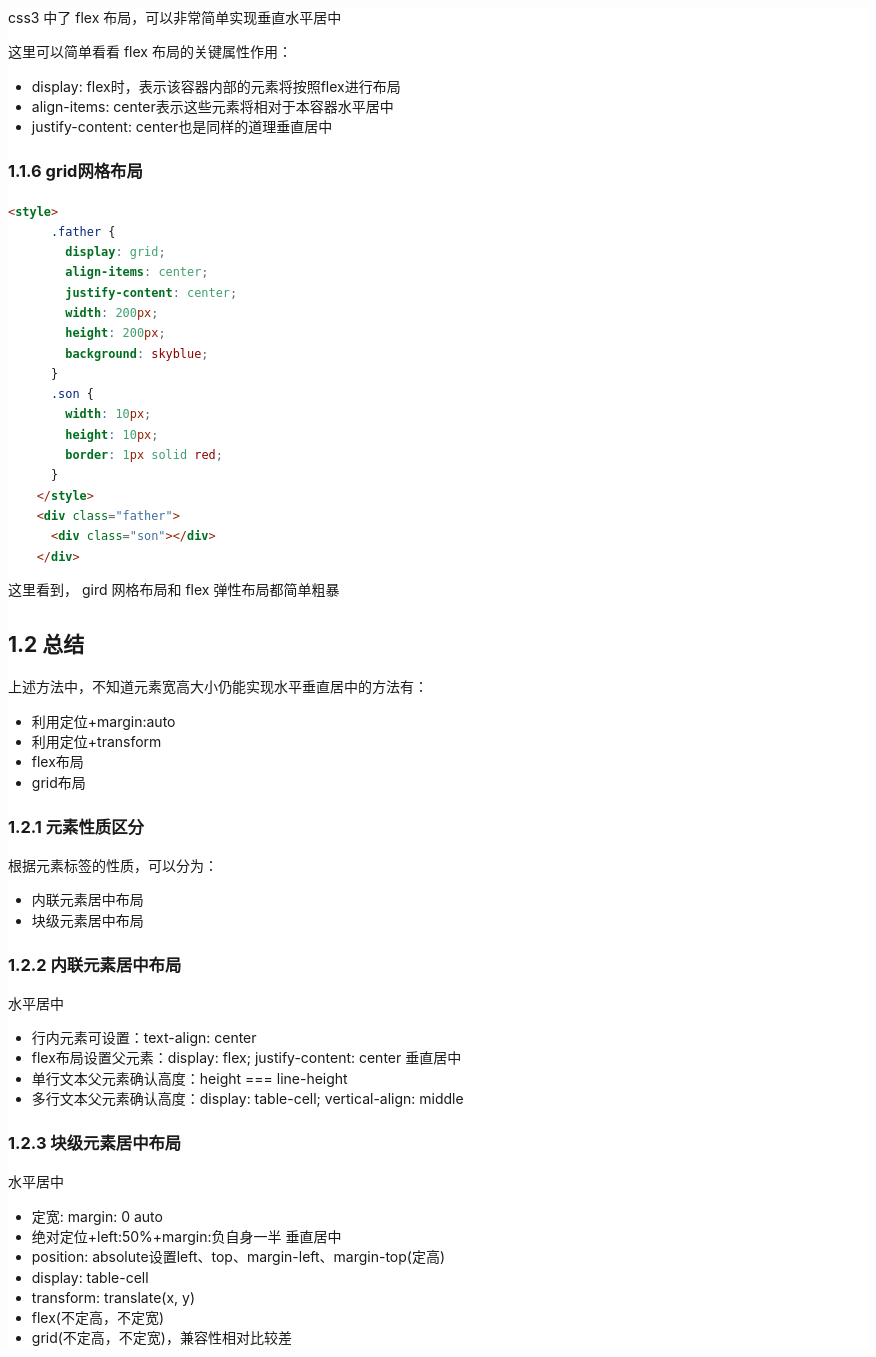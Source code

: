 css3 中了 flex 布局，可以⾮常简单实现垂直⽔平居中

这⾥可以简单看看 flex 布局的关键属性作⽤：
- display: flex时，表⽰该容器内部的元素将按照flex进⾏布局
- align-items: center表⽰这些元素将相对于本容器⽔平居中
- justify-content: center也是同样的道理垂直居中

### 1.1.6 grid网格布局

```html
<style>
      .father {
        display: grid;
        align-items: center;
        justify-content: center;
        width: 200px;
        height: 200px;
        background: skyblue;
      }
      .son {
        width: 10px;
        height: 10px;
        border: 1px solid red;
      }
    </style>
    <div class="father">
      <div class="son"></div>
    </div>
```

这⾥看到， gird ⽹格布局和 flex 弹性布局都简单粗暴

## 1.2 总结

上述⽅法中，不知道元素宽⾼⼤⼩仍能实现⽔平垂直居中的⽅法有：
- 利⽤定位+margin:auto
- 利⽤定位+transform
- flex布局
- grid布局

### 1.2.1 元素性质区分

根据元素标签的性质，可以分为：
- 内联元素居中布局
- 块级元素居中布局

### 1.2.2 内联元素居中布局

⽔平居中
- ⾏内元素可设置：text-align: center
- flex布局设置⽗元素：display: flex; justify-content: center
垂直居中
- 单⾏⽂本⽗元素确认⾼度：height === line-height
- 多⾏⽂本⽗元素确认⾼度：display: table-cell; vertical-align: middle

### 1.2.3 块级元素居中布局

⽔平居中
- 定宽: margin: 0 auto
- 绝对定位+left:50%+margin:负⾃⾝⼀半
垂直居中
- position: absolute设置left、top、margin-left、margin-top(定⾼)
- display: table-cell
- transform: translate(x, y)
- flex(不定⾼，不定宽)
- grid(不定⾼，不定宽)，兼容性相对⽐较差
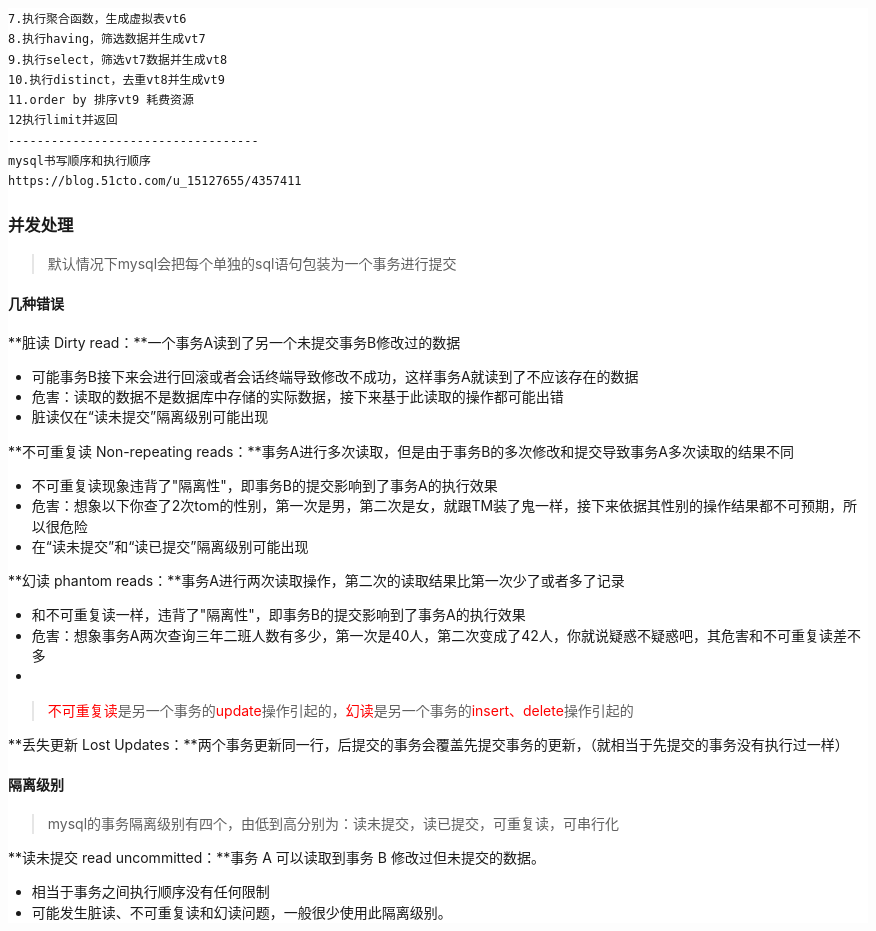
 ```mysql
7.执行聚合函数，生成虚拟表vt6
8.执行having，筛选数据并生成vt7
9.执行select，筛选vt7数据并生成vt8
10.执行distinct，去重vt8并生成vt9
11.order by 排序vt9 耗费资源
12执行limit并返回
-----------------------------------
mysql书写顺序和执行顺序
https://blog.51cto.com/u_15127655/4357411
```



### 并发处理

> 默认情况下mysql会把每个单独的sql语句包装为一个事务进行提交

#### 几种错误

**脏读 Dirty read：**一个事务A读到了另一个未提交事务B修改过的数据

- 可能事务B接下来会进行回滚或者会话终端导致修改不成功，这样事务A就读到了不应该存在的数据
- 危害：读取的数据不是数据库中存储的实际数据，接下来基于此读取的操作都可能出错
- 脏读仅在“读未提交”隔离级别可能出现



**不可重复读 Non-repeating reads：**事务A进行多次读取，但是由于事务B的多次修改和提交导致事务A多次读取的结果不同

- 不可重复读现象违背了"隔离性"，即事务B的提交影响到了事务A的执行效果
- 危害：想象以下你查了2次tom的性别，第一次是男，第二次是女，就跟TM装了鬼一样，接下来依据其性别的操作结果都不可预期，所以很危险
- 在“读未提交”和“读已提交”隔离级别可能出现



**幻读 phantom reads：**事务A进行两次读取操作，第二次的读取结果比第一次少了或者多了记录

- 和不可重复读一样，违背了"隔离性"，即事务B的提交影响到了事务A的执行效果
- 危害：想象事务A两次查询三年二班人数有多少，第一次是40人，第二次变成了42人，你就说疑惑不疑惑吧，其危害和不可重复读差不多
- 



> <font color='red'>不可重复读</font>是另一个事务的<font color='red'>update</font>操作引起的，<font color='red'>幻读</font>是另一个事务的<font color='red'>insert、delete</font>操作引起的



**丢失更新 Lost Updates：**两个事务更新同一行，后提交的事务会覆盖先提交事务的更新，（就相当于先提交的事务没有执行过一样）



#### 隔离级别

> mysql的事务隔离级别有四个，由低到高分别为：读未提交，读已提交，可重复读，可串行化



**读未提交 read uncommitted：**事务 A 可以读取到事务 B 修改过但未提交的数据。

- 相当于事务之间执行顺序没有任何限制
- 可能发生脏读、不可重复读和幻读问题，一般很少使用此隔离级别。
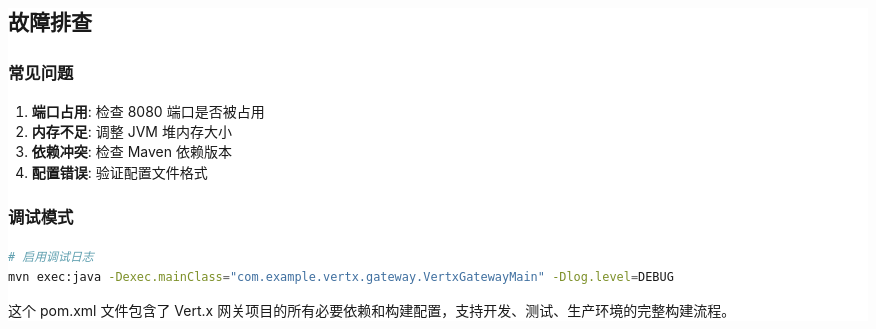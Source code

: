 ## 故障排查

### 常见问题
1. **端口占用**: 检查 8080 端口是否被占用
2. **内存不足**: 调整 JVM 堆内存大小
3. **依赖冲突**: 检查 Maven 依赖版本
4. **配置错误**: 验证配置文件格式

### 调试模式
```bash
# 启用调试日志
mvn exec:java -Dexec.mainClass="com.example.vertx.gateway.VertxGatewayMain" -Dlog.level=DEBUG
```

这个 pom.xml 文件包含了 Vert.x 网关项目的所有必要依赖和构建配置，支持开发、测试、生产环境的完整构建流程。
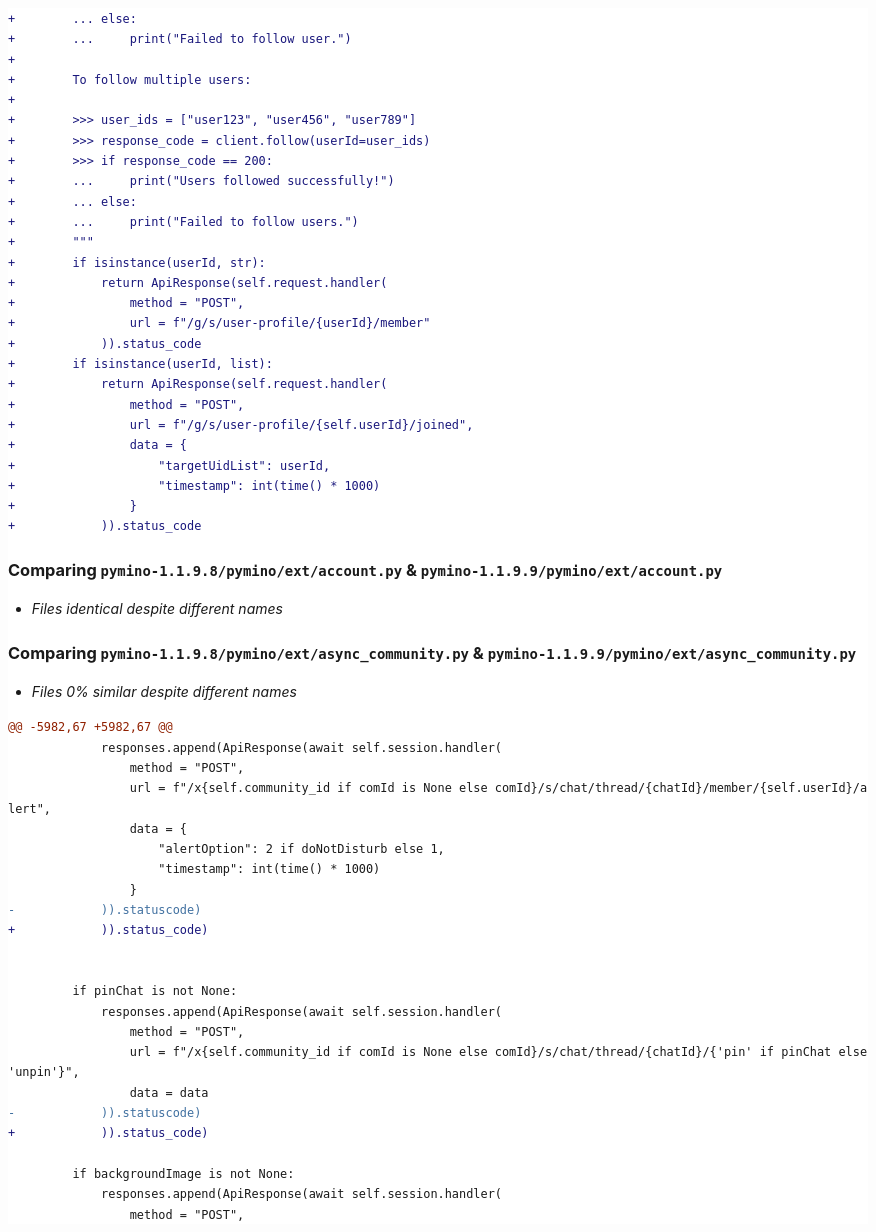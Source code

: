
```diff
+        ... else:
+        ...     print("Failed to follow user.")
+
+        To follow multiple users:
+
+        >>> user_ids = ["user123", "user456", "user789"]
+        >>> response_code = client.follow(userId=user_ids)
+        >>> if response_code == 200:
+        ...     print("Users followed successfully!")
+        ... else:
+        ...     print("Failed to follow users.")
+        """
+        if isinstance(userId, str):
+            return ApiResponse(self.request.handler(
+                method = "POST",
+                url = f"/g/s/user-profile/{userId}/member"
+            )).status_code
+        if isinstance(userId, list):
+            return ApiResponse(self.request.handler(
+                method = "POST",
+                url = f"/g/s/user-profile/{self.userId}/joined",
+                data = {
+                    "targetUidList": userId,
+                    "timestamp": int(time() * 1000)
+                }
+            )).status_code
```

### Comparing `pymino-1.1.9.8/pymino/ext/account.py` & `pymino-1.1.9.9/pymino/ext/account.py`

 * *Files identical despite different names*

### Comparing `pymino-1.1.9.8/pymino/ext/async_community.py` & `pymino-1.1.9.9/pymino/ext/async_community.py`

 * *Files 0% similar despite different names*

```diff
@@ -5982,67 +5982,67 @@
             responses.append(ApiResponse(await self.session.handler(
                 method = "POST",
                 url = f"/x{self.community_id if comId is None else comId}/s/chat/thread/{chatId}/member/{self.userId}/alert",
                 data = {
                     "alertOption": 2 if doNotDisturb else 1,
                     "timestamp": int(time() * 1000)
                 }
-            )).statuscode)
+            )).status_code)
             
         
         if pinChat is not None:
             responses.append(ApiResponse(await self.session.handler(
                 method = "POST",
                 url = f"/x{self.community_id if comId is None else comId}/s/chat/thread/{chatId}/{'pin' if pinChat else 'unpin'}",
                 data = data
-            )).statuscode)
+            )).status_code)
         
         if backgroundImage is not None:
             responses.append(ApiResponse(await self.session.handler(
                 method = "POST",
```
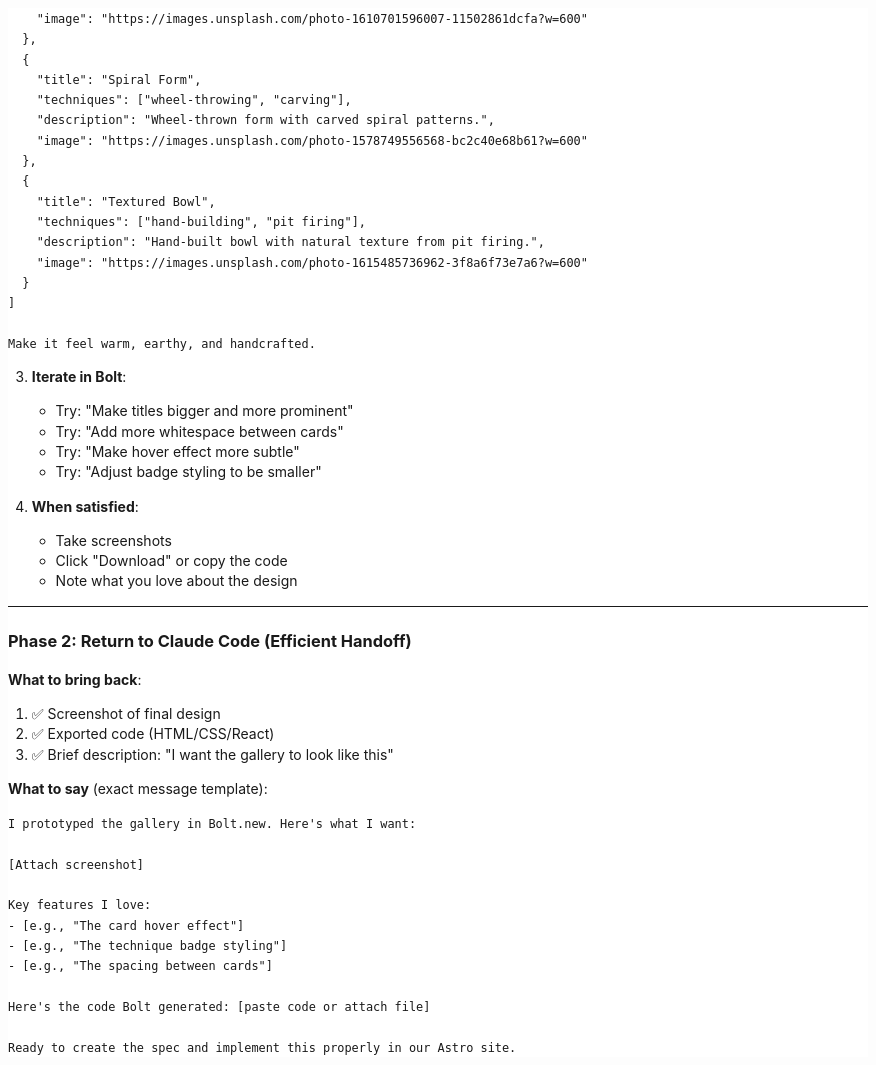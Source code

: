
 ```
    "image": "https://images.unsplash.com/photo-1610701596007-11502861dcfa?w=600"
  },
  {
    "title": "Spiral Form",
    "techniques": ["wheel-throwing", "carving"],
    "description": "Wheel-thrown form with carved spiral patterns.",
    "image": "https://images.unsplash.com/photo-1578749556568-bc2c40e68b61?w=600"
  },
  {
    "title": "Textured Bowl",
    "techniques": ["hand-building", "pit firing"],
    "description": "Hand-built bowl with natural texture from pit firing.",
    "image": "https://images.unsplash.com/photo-1615485736962-3f8a6f73e7a6?w=600"
  }
]

Make it feel warm, earthy, and handcrafted.
```

3. **Iterate in Bolt**:
   - Try: "Make titles bigger and more prominent"
   - Try: "Add more whitespace between cards"
   - Try: "Make hover effect more subtle"
   - Try: "Adjust badge styling to be smaller"

4. **When satisfied**:
   - Take screenshots
   - Click "Download" or copy the code
   - Note what you love about the design

---

### Phase 2: Return to Claude Code (Efficient Handoff)

**What to bring back**:
1. ✅ Screenshot of final design
2. ✅ Exported code (HTML/CSS/React)
3. ✅ Brief description: "I want the gallery to look like this"

**What to say** (exact message template):
```
I prototyped the gallery in Bolt.new. Here's what I want:

[Attach screenshot]

Key features I love:
- [e.g., "The card hover effect"]
- [e.g., "The technique badge styling"]
- [e.g., "The spacing between cards"]

Here's the code Bolt generated: [paste code or attach file]

Ready to create the spec and implement this properly in our Astro site.
```
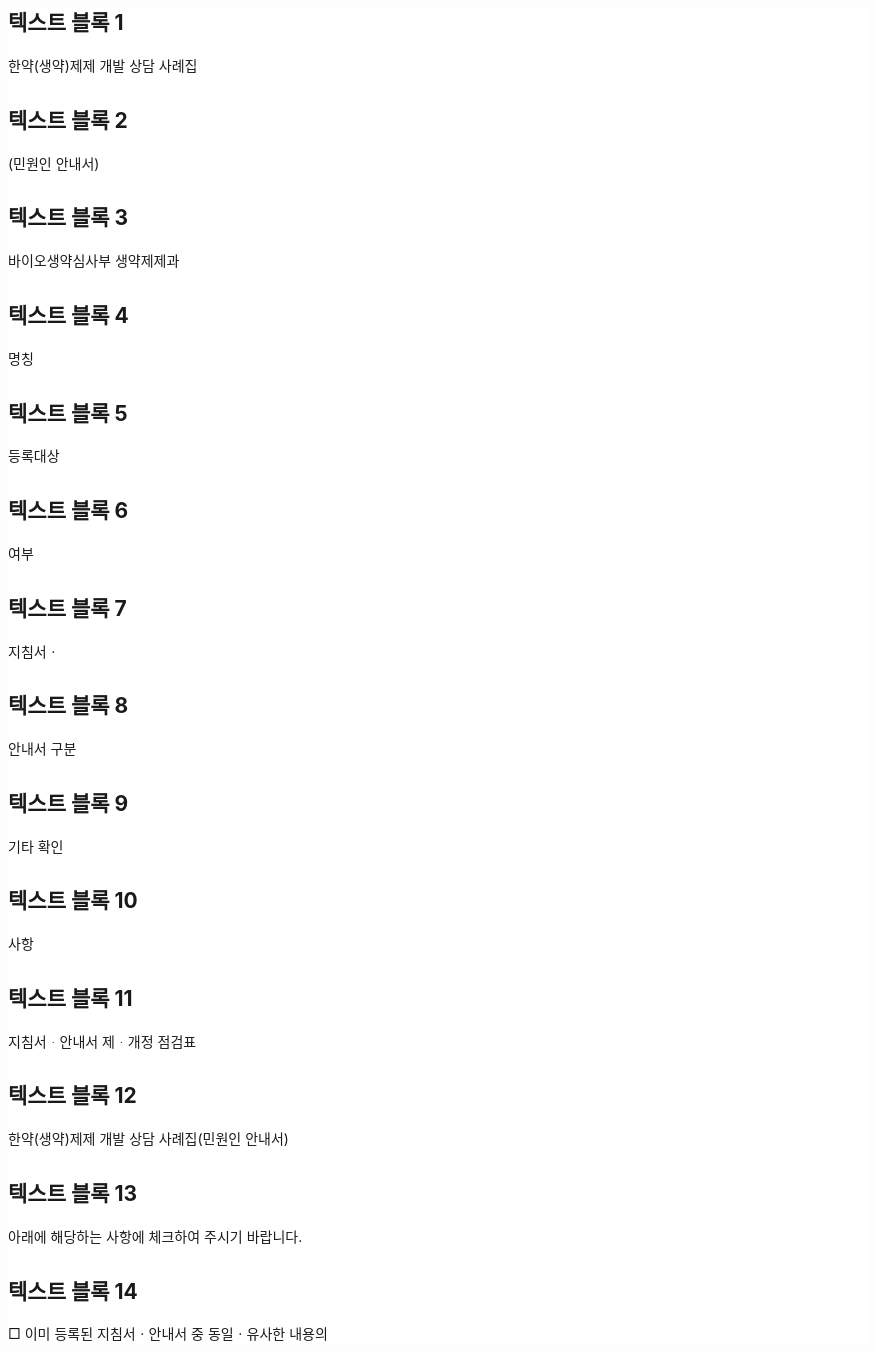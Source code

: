 ## 텍스트 블록 1
한약(생약)제제 개발 상담 사례집

## 텍스트 블록 2
(민원인 안내서)

## 텍스트 블록 3
바이오생약심사부 생약제제과

## 텍스트 블록 4
명칭

## 텍스트 블록 5
등록대상

## 텍스트 블록 6
여부

## 텍스트 블록 7
지침서ㆍ

## 텍스트 블록 8
안내서 구분

## 텍스트 블록 9
기타 확인

## 텍스트 블록 10
사항

## 텍스트 블록 11
지침서ᆞ안내서 제ᆞ개정 점검표

## 텍스트 블록 12
한약(생약)제제 개발 상담 사례집(민원인 안내서)

## 텍스트 블록 13
아래에 해당하는 사항에 체크하여 주시기 바랍니다.

## 텍스트 블록 14
□ 이미 등록된 지침서ㆍ안내서 중 동일ㆍ유사한 내용의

☆ ☆ ☆ ☆ ☆

Only the lines from the one containing "## 텍스트 블록 9" through the last line of the records are to be set down, exactly as they appear.

## 텍스트 블록 9
기타 확인

## 텍스트 블록 10
사항

## 텍스트 블록 11
지침서ᆞ안내서 제ᆞ개정 점검표

## 텍스트 블록 12
한약(생약)제제 개발 상담 사례집(민원인 안내서)

## 텍스트 블록 13
아래에 해당하는 사항에 체크하여 주시기 바랍니다.

## 텍스트 블록 14
□ 이미 등록된 지침서ㆍ안내서 중 동일ㆍ유사한 내용의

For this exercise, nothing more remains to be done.